*** THE DATA ***
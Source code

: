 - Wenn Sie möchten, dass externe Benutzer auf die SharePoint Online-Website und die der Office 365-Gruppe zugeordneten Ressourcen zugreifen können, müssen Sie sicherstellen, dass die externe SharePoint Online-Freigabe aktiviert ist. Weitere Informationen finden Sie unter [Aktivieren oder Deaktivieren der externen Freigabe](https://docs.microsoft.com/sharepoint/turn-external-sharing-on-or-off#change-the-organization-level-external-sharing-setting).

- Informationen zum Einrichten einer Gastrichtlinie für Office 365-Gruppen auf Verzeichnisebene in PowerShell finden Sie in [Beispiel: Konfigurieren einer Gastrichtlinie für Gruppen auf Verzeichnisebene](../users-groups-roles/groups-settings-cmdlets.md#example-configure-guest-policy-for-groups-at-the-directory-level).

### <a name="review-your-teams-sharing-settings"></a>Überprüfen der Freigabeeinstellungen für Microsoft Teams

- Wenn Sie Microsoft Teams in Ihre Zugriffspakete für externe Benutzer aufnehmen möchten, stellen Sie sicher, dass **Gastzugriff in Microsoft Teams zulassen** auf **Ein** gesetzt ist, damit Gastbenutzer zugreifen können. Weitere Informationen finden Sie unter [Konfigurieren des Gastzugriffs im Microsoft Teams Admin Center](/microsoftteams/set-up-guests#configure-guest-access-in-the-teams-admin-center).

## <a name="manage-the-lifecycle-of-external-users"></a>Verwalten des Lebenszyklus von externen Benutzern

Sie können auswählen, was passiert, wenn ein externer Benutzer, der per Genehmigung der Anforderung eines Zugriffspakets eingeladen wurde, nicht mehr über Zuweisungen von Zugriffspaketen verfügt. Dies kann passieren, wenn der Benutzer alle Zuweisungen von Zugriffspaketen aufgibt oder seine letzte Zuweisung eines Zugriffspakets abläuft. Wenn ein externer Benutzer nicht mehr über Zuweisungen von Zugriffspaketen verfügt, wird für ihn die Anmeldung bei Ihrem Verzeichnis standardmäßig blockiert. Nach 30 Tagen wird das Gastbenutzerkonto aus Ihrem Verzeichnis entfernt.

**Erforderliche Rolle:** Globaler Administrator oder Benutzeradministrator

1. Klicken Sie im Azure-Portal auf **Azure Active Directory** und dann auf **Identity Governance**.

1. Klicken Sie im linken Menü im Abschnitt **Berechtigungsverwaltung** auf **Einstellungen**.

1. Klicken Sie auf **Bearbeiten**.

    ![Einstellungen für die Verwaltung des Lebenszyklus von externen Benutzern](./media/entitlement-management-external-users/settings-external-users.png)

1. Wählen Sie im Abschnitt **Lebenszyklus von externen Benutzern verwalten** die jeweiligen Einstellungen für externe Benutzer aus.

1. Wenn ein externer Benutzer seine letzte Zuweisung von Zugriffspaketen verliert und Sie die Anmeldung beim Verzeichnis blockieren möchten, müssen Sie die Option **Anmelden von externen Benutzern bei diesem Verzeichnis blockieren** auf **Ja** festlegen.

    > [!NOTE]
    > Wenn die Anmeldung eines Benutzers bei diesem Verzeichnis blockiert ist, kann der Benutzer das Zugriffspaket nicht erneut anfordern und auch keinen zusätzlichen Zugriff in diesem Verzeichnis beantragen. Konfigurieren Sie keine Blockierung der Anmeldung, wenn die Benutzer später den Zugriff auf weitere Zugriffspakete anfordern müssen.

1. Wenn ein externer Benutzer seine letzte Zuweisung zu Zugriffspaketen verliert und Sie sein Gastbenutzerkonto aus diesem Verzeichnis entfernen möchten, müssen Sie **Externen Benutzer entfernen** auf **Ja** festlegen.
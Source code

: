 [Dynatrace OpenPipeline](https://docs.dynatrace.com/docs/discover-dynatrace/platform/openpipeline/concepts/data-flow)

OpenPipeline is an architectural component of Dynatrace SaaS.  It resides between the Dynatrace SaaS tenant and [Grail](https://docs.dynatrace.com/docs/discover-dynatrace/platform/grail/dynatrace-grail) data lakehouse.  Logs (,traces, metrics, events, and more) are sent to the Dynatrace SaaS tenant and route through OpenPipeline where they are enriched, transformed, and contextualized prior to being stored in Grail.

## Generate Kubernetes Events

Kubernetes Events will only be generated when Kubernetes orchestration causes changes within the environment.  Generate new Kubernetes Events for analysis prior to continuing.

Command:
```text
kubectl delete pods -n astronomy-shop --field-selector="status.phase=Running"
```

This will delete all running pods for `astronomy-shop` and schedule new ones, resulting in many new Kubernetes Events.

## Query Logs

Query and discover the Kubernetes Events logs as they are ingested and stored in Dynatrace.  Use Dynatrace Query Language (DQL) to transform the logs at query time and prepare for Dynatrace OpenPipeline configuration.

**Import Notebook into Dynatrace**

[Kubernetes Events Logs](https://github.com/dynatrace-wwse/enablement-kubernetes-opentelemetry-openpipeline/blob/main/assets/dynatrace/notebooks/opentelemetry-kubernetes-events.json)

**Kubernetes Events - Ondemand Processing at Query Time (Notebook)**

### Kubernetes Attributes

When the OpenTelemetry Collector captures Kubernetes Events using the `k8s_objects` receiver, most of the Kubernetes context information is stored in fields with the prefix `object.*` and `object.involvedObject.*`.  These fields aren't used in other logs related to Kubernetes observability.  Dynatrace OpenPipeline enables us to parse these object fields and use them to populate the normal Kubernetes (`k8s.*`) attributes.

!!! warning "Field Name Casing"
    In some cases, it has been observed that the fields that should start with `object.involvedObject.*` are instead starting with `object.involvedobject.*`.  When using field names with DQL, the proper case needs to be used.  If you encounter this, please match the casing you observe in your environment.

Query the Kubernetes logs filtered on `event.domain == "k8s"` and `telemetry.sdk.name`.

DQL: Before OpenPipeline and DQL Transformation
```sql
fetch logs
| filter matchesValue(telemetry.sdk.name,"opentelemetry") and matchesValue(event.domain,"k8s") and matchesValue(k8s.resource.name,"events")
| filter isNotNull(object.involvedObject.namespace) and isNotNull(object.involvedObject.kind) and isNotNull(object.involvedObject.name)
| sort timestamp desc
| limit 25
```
*** End of THE DATA ***
-- INSTRUCTIONS FOR THE TASK --
From the first line of the records above to the line that contains "für Microsoft Teams", quote each line exactly.

-- FINAL ANSWER --
Source code

: - Wenn Sie möchten, dass externe Benutzer auf die SharePoint Online-Website und die der Office 365-Gruppe zugeordneten Ressourcen zugreifen können, müssen Sie sicherstellen, dass die externe SharePoint Online-Freigabe aktiviert ist. Weitere Informationen finden Sie unter [Aktivieren oder Deaktivieren der externen Freigabe](https://docs.microsoft.com/sharepoint/turn-external-sharing-on-or-off#change-the-organization-level-external-sharing-setting).

- Informationen zum Einrichten einer Gastrichtlinie für Office 365-Gruppen auf Verzeichnisebene in PowerShell finden Sie in [Beispiel: Konfigurieren einer Gastrichtlinie für Gruppen auf Verzeichnisebene](../users-groups-roles/groups-settings-cmdlets.md#example-configure-guest-policy-for-groups-at-the-directory-level).

### <a name="review-your-teams-sharing-settings"></a>Überprüfen der Freigabeeinstellungen für Microsoft Teams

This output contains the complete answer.